Start of Data provided

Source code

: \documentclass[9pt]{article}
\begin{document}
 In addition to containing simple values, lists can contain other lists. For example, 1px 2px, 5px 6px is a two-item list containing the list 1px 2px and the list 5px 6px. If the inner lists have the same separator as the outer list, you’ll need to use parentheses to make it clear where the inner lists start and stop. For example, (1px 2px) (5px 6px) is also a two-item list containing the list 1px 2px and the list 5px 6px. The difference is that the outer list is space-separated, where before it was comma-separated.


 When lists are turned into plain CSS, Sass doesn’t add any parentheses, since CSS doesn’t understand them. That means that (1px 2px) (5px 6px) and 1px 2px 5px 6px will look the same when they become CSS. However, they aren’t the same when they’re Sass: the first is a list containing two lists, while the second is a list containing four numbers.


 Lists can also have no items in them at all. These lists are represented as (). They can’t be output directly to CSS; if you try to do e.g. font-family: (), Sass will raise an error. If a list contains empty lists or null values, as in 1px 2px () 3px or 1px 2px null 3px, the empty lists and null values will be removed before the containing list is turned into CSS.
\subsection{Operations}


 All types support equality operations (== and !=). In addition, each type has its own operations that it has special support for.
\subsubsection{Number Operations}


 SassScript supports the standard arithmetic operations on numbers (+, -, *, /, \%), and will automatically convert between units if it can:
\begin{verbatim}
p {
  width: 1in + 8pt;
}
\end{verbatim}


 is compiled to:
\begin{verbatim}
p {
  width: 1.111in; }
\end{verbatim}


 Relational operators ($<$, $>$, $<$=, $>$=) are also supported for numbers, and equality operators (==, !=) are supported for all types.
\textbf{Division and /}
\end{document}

End of Data provided

#### What you will do
What is needed here is an exact copy of all the entries.

#### Finished task
Source code

: \documentclass[9pt]{article}
\begin{document}
 In addition to containing simple values, lists can contain other lists. For example, 1px 2px, 5px 6px is a two-item list containing the list 1px 2px and the list 5px 6px. If the inner lists have the same separator as the outer list, you’ll need to use parentheses to make it clear where the inner lists start and stop. For example, (1px 2px) (5px 6px) is also a two-item list containing the list 1px 2px and the list 5px 6px. The difference is that the outer list is space-separated, where before it was comma-separated.


 When lists are turned into plain CSS, Sass doesn’t add any parentheses, since CSS doesn’t understand them. That means that (1px 2px) (5px 6px) and 1px 2px 5px 6px will look the same when they become CSS. However, they aren’t the same when they’re Sass: the first is a list containing two lists, while the second is a list containing four numbers.


 Lists can also have no items in them at all. These lists are represented as (). They can’t be output directly to CSS; if you try to do e.g. font-family: (), Sass will raise an error. If a list contains empty lists or null values, as in 1px 2px () 3px or 1px 2px null 3px, the empty lists and null values will be removed before the containing list is turned into CSS.
\subsection{Operations}


 All types support equality operations (== and !=). In addition, each type has its own operations that it has special support for.
\subsubsection{Number Operations}


 SassScript supports the standard arithmetic operations on numbers (+, -, *, /, \%), and will automatically convert between units if it can:
\begin{verbatim}
p {
  width: 1in + 8pt;
}
\end{verbatim}


 is compiled to:
\begin{verbatim}
p {
  width: 1.111in; }
\end{verbatim}


 Relational operators ($<$, $>$, $<$=, $>$=) are also supported for numbers, and equality operators (==, !=) are supported for all types.
\textbf{Division and /}
\end{document}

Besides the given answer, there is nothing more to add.